EM of sars-cov-2 budding from apoptotic (dying) cells–NIAID

A review of psychiatric and neurological complications from SARS and MERS compared with COVID-19, published in Lancet Psychiatry May 18 (full text)  assessed common symptoms associated with acute illness and after recovery by meta-analysis of multiple articles (65 articles and seven pre-prints were selected for quality and comprehensiveness) :

Neuropsychiatric symptoms associated with COVID-19

Acute neuropsychiatric symptoms of SARS and MERS (both diseases with much higher mortality rates but caused by closely related coronaviruses): confusion, impaired memory, insomnia, anxiety, and depressed mood.  Post-illness (assuming the patient recovered from the acute illness): insomnia, anxiety, irritability, memory impairment, fatigue, depressed mood, and “traumatic memories” (similar to post-traumatic stress disorder.)  Three-quarters of recovered patients had returned to work after three years of followup.

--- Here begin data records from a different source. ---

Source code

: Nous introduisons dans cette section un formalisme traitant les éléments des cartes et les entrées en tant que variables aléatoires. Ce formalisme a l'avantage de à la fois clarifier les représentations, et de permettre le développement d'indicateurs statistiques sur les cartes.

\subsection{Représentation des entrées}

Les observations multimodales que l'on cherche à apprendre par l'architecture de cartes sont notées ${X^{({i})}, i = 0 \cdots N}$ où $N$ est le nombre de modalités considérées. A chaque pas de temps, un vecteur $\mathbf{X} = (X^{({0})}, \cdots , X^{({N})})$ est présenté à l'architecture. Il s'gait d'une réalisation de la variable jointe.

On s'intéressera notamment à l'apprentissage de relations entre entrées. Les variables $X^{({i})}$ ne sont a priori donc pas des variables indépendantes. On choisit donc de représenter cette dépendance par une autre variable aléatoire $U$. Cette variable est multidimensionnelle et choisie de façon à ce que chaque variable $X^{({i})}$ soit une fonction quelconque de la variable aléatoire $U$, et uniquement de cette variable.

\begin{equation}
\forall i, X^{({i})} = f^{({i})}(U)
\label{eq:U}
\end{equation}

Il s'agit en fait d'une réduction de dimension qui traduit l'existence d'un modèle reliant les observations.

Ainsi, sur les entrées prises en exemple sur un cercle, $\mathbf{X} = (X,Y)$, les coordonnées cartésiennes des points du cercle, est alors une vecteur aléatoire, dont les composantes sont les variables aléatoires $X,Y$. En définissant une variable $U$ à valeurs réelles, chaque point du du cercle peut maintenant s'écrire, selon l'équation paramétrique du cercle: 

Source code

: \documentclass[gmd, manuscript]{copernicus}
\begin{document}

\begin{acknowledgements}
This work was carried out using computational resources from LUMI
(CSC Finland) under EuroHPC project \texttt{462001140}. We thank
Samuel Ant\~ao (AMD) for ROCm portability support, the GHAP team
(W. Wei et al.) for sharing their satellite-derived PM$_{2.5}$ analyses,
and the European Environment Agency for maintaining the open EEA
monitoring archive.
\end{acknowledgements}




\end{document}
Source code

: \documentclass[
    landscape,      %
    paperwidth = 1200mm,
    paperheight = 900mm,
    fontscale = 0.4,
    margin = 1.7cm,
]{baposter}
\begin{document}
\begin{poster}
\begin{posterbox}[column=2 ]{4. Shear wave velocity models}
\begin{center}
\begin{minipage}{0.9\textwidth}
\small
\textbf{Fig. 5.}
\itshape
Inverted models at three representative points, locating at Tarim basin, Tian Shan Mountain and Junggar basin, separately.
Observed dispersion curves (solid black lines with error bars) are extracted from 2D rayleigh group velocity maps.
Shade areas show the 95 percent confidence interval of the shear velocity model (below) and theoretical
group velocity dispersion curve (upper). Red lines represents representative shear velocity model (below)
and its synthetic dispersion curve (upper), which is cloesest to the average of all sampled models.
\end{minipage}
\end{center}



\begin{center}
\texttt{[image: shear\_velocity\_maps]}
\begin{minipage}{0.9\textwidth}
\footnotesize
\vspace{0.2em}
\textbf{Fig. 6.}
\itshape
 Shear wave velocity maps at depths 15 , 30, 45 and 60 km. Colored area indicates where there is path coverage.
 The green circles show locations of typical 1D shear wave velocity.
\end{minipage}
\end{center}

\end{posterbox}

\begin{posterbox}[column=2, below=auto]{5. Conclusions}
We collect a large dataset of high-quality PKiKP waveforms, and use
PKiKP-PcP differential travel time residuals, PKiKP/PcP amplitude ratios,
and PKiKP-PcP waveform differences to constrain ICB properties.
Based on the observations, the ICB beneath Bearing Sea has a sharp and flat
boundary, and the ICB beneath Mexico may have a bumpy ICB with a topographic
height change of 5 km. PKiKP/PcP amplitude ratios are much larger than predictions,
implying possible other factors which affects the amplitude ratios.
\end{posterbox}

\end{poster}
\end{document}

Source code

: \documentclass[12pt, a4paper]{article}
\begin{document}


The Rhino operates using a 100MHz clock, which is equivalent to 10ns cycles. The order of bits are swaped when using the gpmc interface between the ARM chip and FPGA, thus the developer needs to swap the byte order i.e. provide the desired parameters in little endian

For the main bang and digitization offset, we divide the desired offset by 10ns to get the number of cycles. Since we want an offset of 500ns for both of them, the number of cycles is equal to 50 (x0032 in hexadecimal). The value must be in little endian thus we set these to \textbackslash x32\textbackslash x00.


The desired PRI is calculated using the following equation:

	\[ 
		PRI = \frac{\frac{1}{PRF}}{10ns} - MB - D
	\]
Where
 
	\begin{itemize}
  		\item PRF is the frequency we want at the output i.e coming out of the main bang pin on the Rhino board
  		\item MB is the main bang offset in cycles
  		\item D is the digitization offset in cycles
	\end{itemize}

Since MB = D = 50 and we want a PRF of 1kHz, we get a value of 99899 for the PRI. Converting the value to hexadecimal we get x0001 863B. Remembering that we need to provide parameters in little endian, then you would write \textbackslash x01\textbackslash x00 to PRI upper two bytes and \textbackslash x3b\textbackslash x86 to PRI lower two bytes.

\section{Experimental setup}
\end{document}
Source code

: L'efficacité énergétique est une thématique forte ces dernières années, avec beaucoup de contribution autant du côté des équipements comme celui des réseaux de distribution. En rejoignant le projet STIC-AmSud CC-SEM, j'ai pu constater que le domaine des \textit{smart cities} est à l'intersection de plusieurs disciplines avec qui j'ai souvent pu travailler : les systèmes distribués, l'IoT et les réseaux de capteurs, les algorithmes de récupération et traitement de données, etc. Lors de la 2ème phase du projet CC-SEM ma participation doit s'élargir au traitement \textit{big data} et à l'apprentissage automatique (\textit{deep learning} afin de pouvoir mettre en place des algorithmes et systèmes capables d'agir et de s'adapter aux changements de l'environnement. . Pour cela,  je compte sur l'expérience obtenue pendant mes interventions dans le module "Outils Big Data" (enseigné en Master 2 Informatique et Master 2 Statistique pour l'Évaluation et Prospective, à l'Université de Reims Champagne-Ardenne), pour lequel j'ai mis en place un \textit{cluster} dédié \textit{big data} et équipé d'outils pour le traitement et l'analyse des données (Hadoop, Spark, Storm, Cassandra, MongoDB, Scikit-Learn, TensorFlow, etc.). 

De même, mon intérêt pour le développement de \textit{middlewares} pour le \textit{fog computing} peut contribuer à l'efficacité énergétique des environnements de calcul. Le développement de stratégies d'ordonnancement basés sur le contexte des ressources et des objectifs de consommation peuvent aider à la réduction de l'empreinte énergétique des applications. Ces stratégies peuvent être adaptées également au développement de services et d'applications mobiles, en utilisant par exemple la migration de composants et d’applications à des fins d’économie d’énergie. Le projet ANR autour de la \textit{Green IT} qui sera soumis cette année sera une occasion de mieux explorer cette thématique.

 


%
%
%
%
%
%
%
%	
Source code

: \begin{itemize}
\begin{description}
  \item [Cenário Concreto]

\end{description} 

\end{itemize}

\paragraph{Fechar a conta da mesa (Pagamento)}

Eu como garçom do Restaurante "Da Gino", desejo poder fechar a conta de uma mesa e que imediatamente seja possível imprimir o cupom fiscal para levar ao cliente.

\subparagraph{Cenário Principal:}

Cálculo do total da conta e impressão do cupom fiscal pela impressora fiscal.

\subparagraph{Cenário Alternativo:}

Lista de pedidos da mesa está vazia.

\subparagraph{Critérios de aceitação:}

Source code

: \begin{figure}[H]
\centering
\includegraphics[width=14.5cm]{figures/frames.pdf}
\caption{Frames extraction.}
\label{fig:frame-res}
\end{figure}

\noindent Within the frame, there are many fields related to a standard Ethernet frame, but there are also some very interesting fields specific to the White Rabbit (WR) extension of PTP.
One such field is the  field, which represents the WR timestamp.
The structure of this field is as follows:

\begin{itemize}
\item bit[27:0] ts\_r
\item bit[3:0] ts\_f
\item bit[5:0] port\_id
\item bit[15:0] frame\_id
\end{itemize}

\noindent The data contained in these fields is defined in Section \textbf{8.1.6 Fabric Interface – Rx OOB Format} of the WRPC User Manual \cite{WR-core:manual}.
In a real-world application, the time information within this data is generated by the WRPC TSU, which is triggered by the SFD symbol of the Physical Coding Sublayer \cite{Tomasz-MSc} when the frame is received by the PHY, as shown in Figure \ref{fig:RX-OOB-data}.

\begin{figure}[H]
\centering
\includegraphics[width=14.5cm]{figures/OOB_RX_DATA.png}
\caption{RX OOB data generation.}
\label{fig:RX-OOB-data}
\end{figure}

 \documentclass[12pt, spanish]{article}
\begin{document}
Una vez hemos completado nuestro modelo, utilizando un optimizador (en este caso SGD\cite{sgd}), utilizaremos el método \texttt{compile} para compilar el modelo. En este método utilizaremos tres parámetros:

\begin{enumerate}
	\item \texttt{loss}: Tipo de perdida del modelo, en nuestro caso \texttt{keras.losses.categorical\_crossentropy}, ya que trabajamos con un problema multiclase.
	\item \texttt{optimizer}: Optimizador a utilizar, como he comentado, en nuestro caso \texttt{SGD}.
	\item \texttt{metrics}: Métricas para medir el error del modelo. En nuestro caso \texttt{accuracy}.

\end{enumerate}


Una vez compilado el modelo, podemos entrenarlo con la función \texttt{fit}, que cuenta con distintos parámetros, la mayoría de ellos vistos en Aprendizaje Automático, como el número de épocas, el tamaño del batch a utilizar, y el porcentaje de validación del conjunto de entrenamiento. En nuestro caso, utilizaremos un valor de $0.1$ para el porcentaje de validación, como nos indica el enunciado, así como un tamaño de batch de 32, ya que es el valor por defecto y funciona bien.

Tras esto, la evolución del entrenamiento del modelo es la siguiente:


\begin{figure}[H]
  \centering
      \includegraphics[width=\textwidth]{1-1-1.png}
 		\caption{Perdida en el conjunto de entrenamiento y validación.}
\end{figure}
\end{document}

Neuropsychiatric symptoms associated with  COVID-19: delirium (and confusion with agitation) occurred in two-thirds of patients admitted to intensive care.  Altered consciousness on admission was seen in about 20% of patients who subsequently died.  At discharge, a third of patients assessed had “dysexecutive syndrome” (difficulty in making decisions, apparently.)

Exact figures from the text:

Acute illness; “common symptoms among patients admitted to hospital for SARS or MERS included confusion (36 [27·9%; 95% CI 20·5–36·0] of 129 patients), depressed mood (42 [32·6%; 24·7–40·9] of 129), anxiety (46 [35·7%; 27·6–44·2] of 129), impaired memory (44 [34·1%; 26·2–42·5] of 129), and insomnia (54 [41·9%; 22·5–50·5] of 129). ”

Post-illness: “depressed mood (35 [10·5%; 95% CI 7·5–14·1] of 332 patients), insomnia (34 [12·1%; 8·6–16·3] of 280), anxiety (21 [12·3%; 7·7–17·7] of 171), irritability (28 [12·8%; 8·7–17·6] of 218), memory impairment (44 [18·9%; 14·1–24·2] of 233), fatigue (61 [19·3%; 15·1–23·9] of 316), and in one study traumatic memories (55 [30·4%; 23·9–37·3] of 181) and sleep disorder (14 [100·0%; 88·0–100·0] of 14)”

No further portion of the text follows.